Le Journal de Montreal - Weekend
LA PETITE VILLE OÙ MEURENT LES GRANDES PUISSANCES
Le hasard de l’histoire a voulu que ce soit dans un quartier général mobile, dans un wagon situé dans la forêt de Rethondes, en banlieue de Compiègne, que les Allemands ont signé la reddition le 11 novembre 1918. C’est une date facile à retenir : le 11 du 11 du 11... La 11e heure du 11e jour du 11e mois.
Quel invraisemblable destin que celui du « wagon de l’armistice »! Il a été affecté au maréchal Foch, le commandant en chef des armées françaises et alliées, et il a servi de lieu de rencontre avec les vaincus allemands. Devenu mythique en France même, le wagon fut exposé aux Invalides à Paris, après la Grande Guerre. En revanche, en Allemagne, on enrage contre cet événement et ce « train maudit » où la nation a capitulé. Lorsqu Adolf Hitler conquiert la France en juin 1940, il tient mordicus à signer l’acte officiel de capitulation de la France dans le même wagon. Devinez quoi, ensuite? Il le fait apporter à Berlin! Les Berlinois le visitent pour fêter leur victoire. En 1945, la défaite allemande est imminente. Hitler ordonne aux SS de le faire sauter pour éviter qu’il revienne en France pour célébrer la chute du troisième Reich. Pour remplacer le wagon dynamité par les SS, on a pris un « jumeau », sorti de la même manufacture.

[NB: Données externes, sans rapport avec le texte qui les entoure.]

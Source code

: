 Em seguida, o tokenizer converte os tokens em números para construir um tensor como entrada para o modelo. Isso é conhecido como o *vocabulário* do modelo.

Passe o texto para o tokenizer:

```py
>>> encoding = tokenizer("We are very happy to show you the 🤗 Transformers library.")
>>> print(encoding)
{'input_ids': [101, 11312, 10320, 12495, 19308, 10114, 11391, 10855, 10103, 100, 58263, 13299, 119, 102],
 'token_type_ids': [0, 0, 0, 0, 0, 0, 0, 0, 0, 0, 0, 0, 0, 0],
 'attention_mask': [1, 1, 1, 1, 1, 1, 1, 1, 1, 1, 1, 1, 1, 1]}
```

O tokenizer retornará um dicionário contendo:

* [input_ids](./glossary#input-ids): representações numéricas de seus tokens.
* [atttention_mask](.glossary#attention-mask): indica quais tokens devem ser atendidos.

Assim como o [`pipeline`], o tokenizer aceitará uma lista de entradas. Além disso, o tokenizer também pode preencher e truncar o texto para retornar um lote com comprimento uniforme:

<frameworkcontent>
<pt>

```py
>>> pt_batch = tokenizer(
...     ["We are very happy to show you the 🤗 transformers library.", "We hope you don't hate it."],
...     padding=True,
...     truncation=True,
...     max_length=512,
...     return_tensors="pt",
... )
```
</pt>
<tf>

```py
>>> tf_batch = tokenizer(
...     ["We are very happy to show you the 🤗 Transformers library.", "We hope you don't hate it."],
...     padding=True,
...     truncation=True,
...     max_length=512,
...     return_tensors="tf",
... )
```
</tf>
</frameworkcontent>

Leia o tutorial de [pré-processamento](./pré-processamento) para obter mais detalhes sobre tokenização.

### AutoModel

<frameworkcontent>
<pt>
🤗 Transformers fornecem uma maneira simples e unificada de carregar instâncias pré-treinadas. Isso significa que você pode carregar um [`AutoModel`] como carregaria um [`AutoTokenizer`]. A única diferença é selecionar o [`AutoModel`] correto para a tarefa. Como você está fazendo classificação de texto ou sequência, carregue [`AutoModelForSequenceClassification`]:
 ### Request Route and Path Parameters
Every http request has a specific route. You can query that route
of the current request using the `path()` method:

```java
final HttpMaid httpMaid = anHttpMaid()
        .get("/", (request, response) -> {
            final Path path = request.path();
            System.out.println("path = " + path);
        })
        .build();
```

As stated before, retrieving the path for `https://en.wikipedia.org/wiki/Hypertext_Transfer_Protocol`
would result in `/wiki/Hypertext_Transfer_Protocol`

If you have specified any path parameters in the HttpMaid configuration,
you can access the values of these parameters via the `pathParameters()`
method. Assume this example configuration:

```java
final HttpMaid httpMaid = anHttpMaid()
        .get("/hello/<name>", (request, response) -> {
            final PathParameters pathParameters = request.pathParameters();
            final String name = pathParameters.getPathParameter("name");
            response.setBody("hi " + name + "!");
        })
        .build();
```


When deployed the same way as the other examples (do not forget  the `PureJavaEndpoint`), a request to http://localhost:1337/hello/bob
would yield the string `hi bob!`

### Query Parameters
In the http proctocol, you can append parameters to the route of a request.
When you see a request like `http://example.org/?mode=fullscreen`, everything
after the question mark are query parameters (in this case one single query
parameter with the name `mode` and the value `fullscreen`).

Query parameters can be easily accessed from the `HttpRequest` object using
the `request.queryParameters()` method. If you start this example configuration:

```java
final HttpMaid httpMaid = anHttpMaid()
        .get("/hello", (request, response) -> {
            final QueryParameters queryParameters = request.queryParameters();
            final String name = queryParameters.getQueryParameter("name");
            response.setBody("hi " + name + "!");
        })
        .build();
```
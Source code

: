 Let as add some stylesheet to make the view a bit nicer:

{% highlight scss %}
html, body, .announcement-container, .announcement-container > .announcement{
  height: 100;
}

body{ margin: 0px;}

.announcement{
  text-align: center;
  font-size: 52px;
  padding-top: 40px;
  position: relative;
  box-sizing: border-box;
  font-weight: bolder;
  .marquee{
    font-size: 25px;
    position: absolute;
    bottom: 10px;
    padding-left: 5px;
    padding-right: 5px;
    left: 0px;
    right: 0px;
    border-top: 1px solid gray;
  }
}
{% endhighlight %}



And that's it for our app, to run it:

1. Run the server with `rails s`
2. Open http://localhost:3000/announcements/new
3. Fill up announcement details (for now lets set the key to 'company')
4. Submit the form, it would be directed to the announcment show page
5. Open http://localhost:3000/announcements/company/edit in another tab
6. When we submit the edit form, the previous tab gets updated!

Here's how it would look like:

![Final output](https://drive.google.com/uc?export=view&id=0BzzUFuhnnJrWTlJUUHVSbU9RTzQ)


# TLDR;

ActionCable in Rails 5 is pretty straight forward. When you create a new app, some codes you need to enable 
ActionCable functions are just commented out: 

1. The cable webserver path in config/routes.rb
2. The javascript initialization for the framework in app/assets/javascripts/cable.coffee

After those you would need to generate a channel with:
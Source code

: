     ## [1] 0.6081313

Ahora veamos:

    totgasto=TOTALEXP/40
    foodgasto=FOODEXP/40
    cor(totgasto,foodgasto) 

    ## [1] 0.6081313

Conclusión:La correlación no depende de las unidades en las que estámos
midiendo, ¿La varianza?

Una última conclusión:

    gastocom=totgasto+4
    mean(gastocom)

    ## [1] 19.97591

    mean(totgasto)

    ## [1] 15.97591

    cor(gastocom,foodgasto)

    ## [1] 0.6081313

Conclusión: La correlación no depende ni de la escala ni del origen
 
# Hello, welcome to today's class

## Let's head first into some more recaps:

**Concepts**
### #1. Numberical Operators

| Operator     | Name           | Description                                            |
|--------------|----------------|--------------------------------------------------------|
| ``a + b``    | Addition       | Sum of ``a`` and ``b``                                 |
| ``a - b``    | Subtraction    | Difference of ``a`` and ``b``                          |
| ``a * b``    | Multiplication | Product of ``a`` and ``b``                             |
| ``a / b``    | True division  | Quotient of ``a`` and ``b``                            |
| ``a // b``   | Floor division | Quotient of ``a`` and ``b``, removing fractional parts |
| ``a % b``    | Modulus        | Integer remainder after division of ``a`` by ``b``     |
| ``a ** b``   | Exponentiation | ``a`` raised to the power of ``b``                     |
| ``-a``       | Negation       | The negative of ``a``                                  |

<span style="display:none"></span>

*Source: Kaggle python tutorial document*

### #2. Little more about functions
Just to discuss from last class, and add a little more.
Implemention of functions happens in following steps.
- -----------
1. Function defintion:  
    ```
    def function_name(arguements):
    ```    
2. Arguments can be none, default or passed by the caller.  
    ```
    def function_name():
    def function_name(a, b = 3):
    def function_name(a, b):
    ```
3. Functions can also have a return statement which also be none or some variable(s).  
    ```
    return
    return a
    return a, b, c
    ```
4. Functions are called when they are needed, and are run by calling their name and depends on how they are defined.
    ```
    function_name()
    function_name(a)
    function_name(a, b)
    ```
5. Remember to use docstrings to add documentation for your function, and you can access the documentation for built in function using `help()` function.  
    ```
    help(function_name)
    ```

La capitulation allemande a été signée le 8 mai 1945 à Reims dans une école; je vous en parle la semaine prochaine! Compiègne n’est pas un lieu de tourisme de masse, mais les voyageurs avertis du monde entier s’y rendent pour se remémorer les deux capitulations. Quiconque a étudié l’histoire des grandes guerres a entendu les noms Rethondes et Compiègne. Et n’oublions pas que les napoléoniens savent aussi que Compiègne est le lieu où Napoléon a consommé son mariage, célébré à la va-vite en privé, avec Marie-Louise d’Autriche, dans le château de Compiègne, avant de refaire une cérémonie officielle fastueuse à Paris quelques jours plus tard.